Belpre Council discusses spending

BELPRE – Before the regular city council meeting Monday evening, the finance and audit committee discussed the 2014 Temporary Appropriations and changes to last year’s spending.

“We have added a memorandum of understanding to the new police contract that amounts to a new part-time dispatcher,” said Mayor Mike Lorentz.

The Belpre City Police Department is running with four full-time dispatchers who are accruing 35 hours of overtime each per month, Lorentz said.

“We need someone to come in for a few hours a month as a cushion,” he said.

The department is training a woman who will be one of the people tested during the city’s scheduled Dec. 9 Civil Service testing. Whoever is hired will be set up to work on an as-needed basis when a full-time dispatcher is not available.

“This person will allow us to keep our 911 certification that we could be in jeopardy of losing without the coverage,” Lorentz said.

This new person could be used to help the city save money on overtime, said committee chair Susan Abdella.

“So, we could technically utilize this person to reduce overtime?” she asked the mayor, who agreed.

The Temporary Appropriations are legislation the city needs to pass in order to spend available funds in the first quarter of the new year before the permanent appropriations legislation is passed by council.

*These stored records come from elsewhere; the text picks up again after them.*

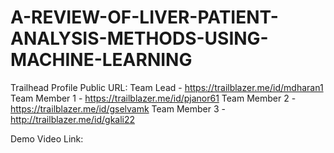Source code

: # A-REVIEW-OF-LIVER-PATIENT-ANALYSIS-METHODS-USING-MACHINE-LEARNING



Trailhead Profile Public URL:
Team Lead - https://trailblazer.me/id/mdharan1 
Team Member 1 - https://trailblazer.me/id/pjanor61 
Team Member 2 - https://trailblazer.me/id/gselvamk 
Team Member 3 - http://trailblazer.me/id/gkali22

Demo Video Link:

Council was approached by resident Dave Dye, 807 Westview Drive, who asked whether there will be a budget payment plan with the city’s upcoming natural gas aggregation program.

“I like to do a budget and I know a lot of other people are on tight money and like to use budgets on their utility bills,” Dye said.

None of the city officials or council members knew the answer.

“That is one question we have not had answered for us,” Lorentz said.

Councilman Dewey Robinson, 4th Ward, said he researched throughout Ohio with other cities with utility aggregation programs and that is one question he did not look into.

“I went all over the state asking questions before I brought this to the council and it never even dawned on me to ask this,” Robinson said.

Dye said utility bills are all calculated costs.

“I don’t understand why if you’re doing billing you can’t just do a budget as well,” Dye said.

The opt-out natural gas aggregation program will soon begin as the second of a two-part program the city begin last August when the city’s electric aggregation program began.

There is no budget payment available through DPL Energy Resources, which provides the program as organized by Volunteer Energy, which is the city’s partner for the two energy-savings programs.

The rate for the natural gas will be the New York Mercantile Exchange price plus 60 cents per 1,000 cubic foot.

In November 2011, Belpre voters passed the opt-out programs, which have the potential to save residents money if they choose to go with the city for these bills.

Lorentz and other council officials said they will look into the issue.

“I appreciate a lower cost, as a community, but I would also appreciate a budget,” Dye said.